■ EXERCISE ■
Transcribe the entries that follow exactly as they appear, minus pictures.

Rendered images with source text
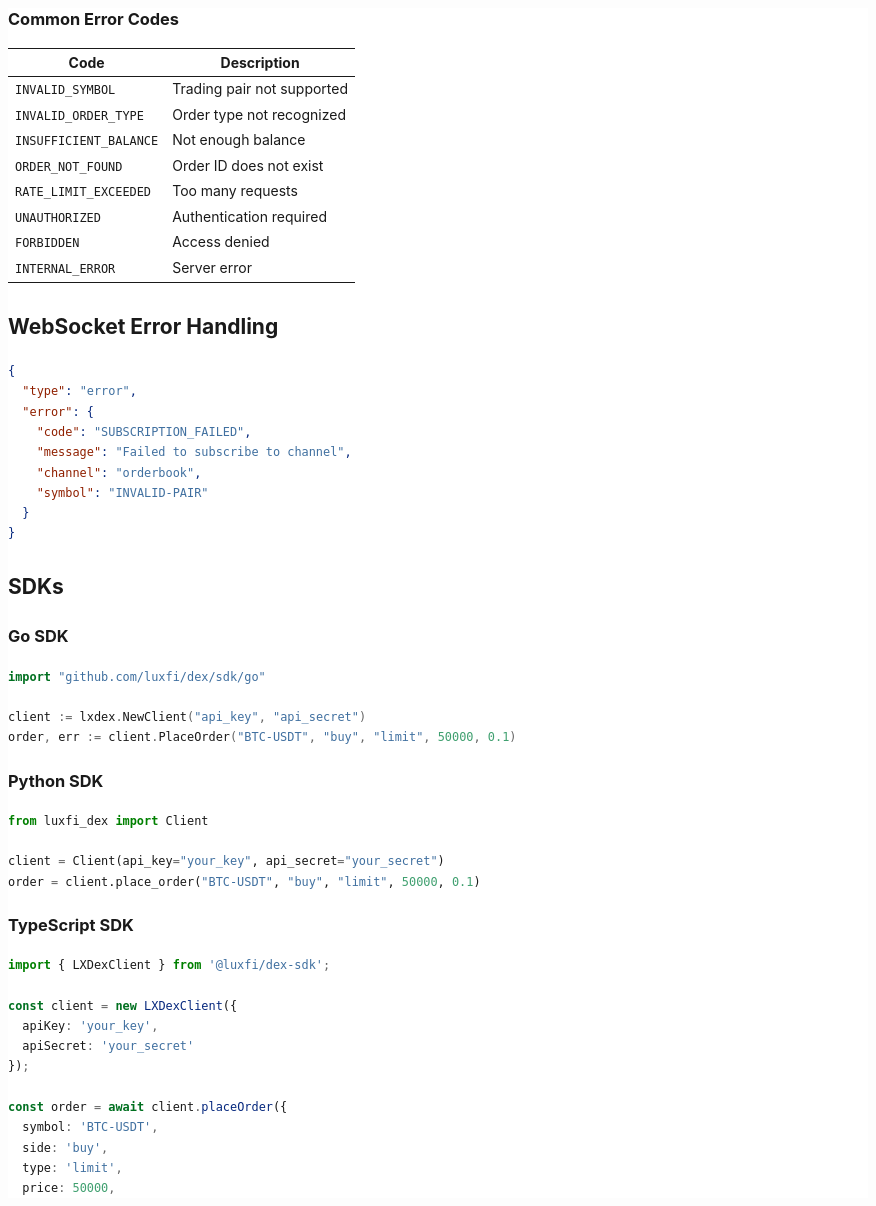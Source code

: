 ### Common Error Codes
| Code | Description |
|------|-------------|
| `INVALID_SYMBOL` | Trading pair not supported |
| `INVALID_ORDER_TYPE` | Order type not recognized |
| `INSUFFICIENT_BALANCE` | Not enough balance |
| `ORDER_NOT_FOUND` | Order ID does not exist |
| `RATE_LIMIT_EXCEEDED` | Too many requests |
| `UNAUTHORIZED` | Authentication required |
| `FORBIDDEN` | Access denied |
| `INTERNAL_ERROR` | Server error |

## WebSocket Error Handling
```json
{
  "type": "error",
  "error": {
    "code": "SUBSCRIPTION_FAILED",
    "message": "Failed to subscribe to channel",
    "channel": "orderbook",
    "symbol": "INVALID-PAIR"
  }
}
```

## SDKs

### Go SDK
```go
import "github.com/luxfi/dex/sdk/go"

client := lxdex.NewClient("api_key", "api_secret")
order, err := client.PlaceOrder("BTC-USDT", "buy", "limit", 50000, 0.1)
```

### Python SDK
```python
from luxfi_dex import Client

client = Client(api_key="your_key", api_secret="your_secret")
order = client.place_order("BTC-USDT", "buy", "limit", 50000, 0.1)
```

### TypeScript SDK
```typescript
import { LXDexClient } from '@luxfi/dex-sdk';

const client = new LXDexClient({
  apiKey: 'your_key',
  apiSecret: 'your_secret'
});

const order = await client.placeOrder({
  symbol: 'BTC-USDT',
  side: 'buy',
  type: 'limit',
  price: 50000,
```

■ FINAL ANSWER ■
Source code

: ### Common Error Codes
| Code | Description |
|------|-------------|
| `INVALID_SYMBOL` | Trading pair not supported |
| `INVALID_ORDER_TYPE` | Order type not recognized |
| `INSUFFICIENT_BALANCE` | Not enough balance |
| `ORDER_NOT_FOUND` | Order ID does not exist |
| `RATE_LIMIT_EXCEEDED` | Too many requests |
| `UNAUTHORIZED` | Authentication required |
| `FORBIDDEN` | Access denied |
| `INTERNAL_ERROR` | Server error |

## WebSocket Error Handling
```json
{
  "type": "error",
  "error": {
    "code": "SUBSCRIPTION_FAILED",
    "message": "Failed to subscribe to channel",
    "channel": "orderbook",
    "symbol": "INVALID-PAIR"
  }
}
```

## SDKs

### Go SDK
```go
import "github.com/luxfi/dex/sdk/go"

client := lxdex.NewClient("api_key", "api_secret")
order, err := client.PlaceOrder("BTC-USDT", "buy", "limit", 50000, 0.1)
```

### Python SDK
```python
from luxfi_dex import Client

client = Client(api_key="your_key", api_secret="your_secret")
order = client.place_order("BTC-USDT", "buy", "limit", 50000, 0.1)
```

### TypeScript SDK
```typescript
import { LXDexClient } from '@luxfi/dex-sdk';

const client = new LXDexClient({
  apiKey: 'your_key',
  apiSecret: 'your_secret'
});

const order = await client.placeOrder({
  symbol: 'BTC-USDT',
  side: 'buy',
  type: 'limit',
  price: 50000,
```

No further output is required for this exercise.